== Provided data

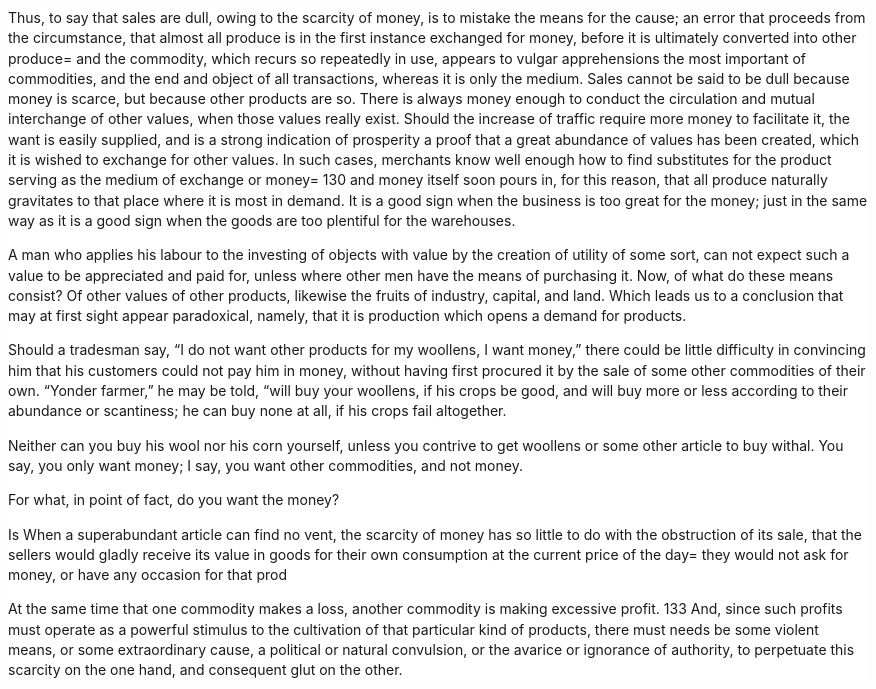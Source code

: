 Thus, to say that sales are dull, owing to the scarcity of money,
is to mistake the means for the cause; an error that proceeds
from the circumstance, that almost all produce is in the first
instance exchanged for money, before it is ultimately converted into other produce= and the commodity, which recurs
so repeatedly in use, appears to vulgar apprehensions the most
important of commodities, and the end and object of all transactions, whereas it is only the medium. Sales cannot be said
to be dull because money is scarce, but because other products are so. There is always money enough to conduct the
circulation and mutual interchange of other values, when those
values really exist. Should the increase of traffic require more
money to facilitate it, the want is easily supplied, and is a
strong indication of prosperity a proof that a great abundance
of values has been created, which it is wished to exchange for
other values. In such cases, merchants know well enough how to find substitutes for the product serving as the medium of exchange or money= 130 and money itself soon pours in, for this reason, that all produce naturally gravitates to that place
where it is most in demand. It is a good sign when the business is too great for the money; just in the same way as it is a good sign when the goods are too plentiful for the warehouses.

A man who applies his labour to the investing of objects with value by the creation of utility of some sort, can not expect such a value to be appreciated and paid for, unless where other men have the means of purchasing it. Now, of what do these means consist? Of other values of other products, likewise the fruits of industry, capital, and land. Which leads us
to a conclusion that may at first sight appear paradoxical, namely, that it is production which opens a demand for products.

Should a tradesman say, “I do not want other products for my woollens, I want money,” there could be little difficulty in
convincing him that his customers could not pay him in money, without having first procured it by the sale of some other
commodities of their own. “Yonder farmer,” he may be told, “will buy your woollens, if his crops be good, and will buy
more or less according to their abundance or scantiness; he can buy none at all, if his crops fail altogether. 

Neither can you buy his wool nor his corn yourself, unless you contrive to get woollens or some other article to buy withal. You say, you only want money; I say, you want other commodities, and not money. 

For what, in point of fact, do you want the money? 

Is When a superabundant article can find no vent, the scarcity of money has so little to do with the obstruction of its sale,
that the sellers would gladly receive its value in goods for their own consumption at the current price of the day= they
would not ask for money, or have any occasion for that prod

At the same time that one commodity makes a loss, another commodity is making excessive profit. 133 And, since such profits must operate as a powerful stimulus to the cultivation of that particular
kind of products, there must needs be some violent means, or
some extraordinary cause, a political or natural convulsion,
or the avarice or ignorance of authority, to perpetuate this
scarcity on the one hand, and consequent glut on the other.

====

What you should do: Transcribe the whole listing exactly. Pictures stay out of your copy.

Response area:
Source code

: Thus, to say that sales are dull, owing to the scarcity of money,
is to mistake the means for the cause; an error that proceeds
from the circumstance, that almost all produce is in the first
instance exchanged for money, before it is ultimately converted into other produce= and the commodity, which recurs
so repeatedly in use, appears to vulgar apprehensions the most
important of commodities, and the end and object of all transactions, whereas it is only the medium. Sales cannot be said
to be dull because money is scarce, but because other products are so. There is always money enough to conduct the
circulation and mutual interchange of other values, when those
values really exist. Should the increase of traffic require more
money to facilitate it, the want is easily supplied, and is a
strong indication of prosperity a proof that a great abundance
of values has been created, which it is wished to exchange for
other values. In such cases, merchants know well enough how to find substitutes for the product serving as the medium of exchange or money= 130 and money itself soon pours in, for this reason, that all produce naturally gravitates to that place
where it is most in demand. It is a good sign when the business is too great for the money; just in the same way as it is a good sign when the goods are too plentiful for the warehouses.

A man who applies his labour to the investing of objects with value by the creation of utility of some sort, can not expect such a value to be appreciated and paid for, unless where other men have the means of purchasing it. Now, of what do these means consist? Of other values of other products, likewise the fruits of industry, capital, and land. Which leads us
to a conclusion that may at first sight appear paradoxical, namely, that it is production which opens a demand for products.

Should a tradesman say, “I do not want other products for my woollens, I want money,” there could be little difficulty in
convincing him that his customers could not pay him in money, without having first procured it by the sale of some other
commodities of their own. “Yonder farmer,” he may be told, “will buy your woollens, if his crops be good, and will buy
more or less according to their abundance or scantiness; he can buy none at all, if his crops fail altogether. 

Neither can you buy his wool nor his corn yourself, unless you contrive to get woollens or some other article to buy withal. You say, you only want money; I say, you want other commodities, and not money. 

For what, in point of fact, do you want the money? 

Is When a superabundant article can find no vent, the scarcity of money has so little to do with the obstruction of its sale,
that the sellers would gladly receive its value in goods for their own consumption at the current price of the day= they
would not ask for money, or have any occasion for that prod

At the same time that one commodity makes a loss, another commodity is making excessive profit. 133 And, since such profits must operate as a powerful stimulus to the cultivation of that particular
kind of products, there must needs be some violent means, or
some extraordinary cause, a political or natural convulsion,
or the avarice or ignorance of authority, to perpetuate this
scarcity on the one hand, and consequent glut on the other.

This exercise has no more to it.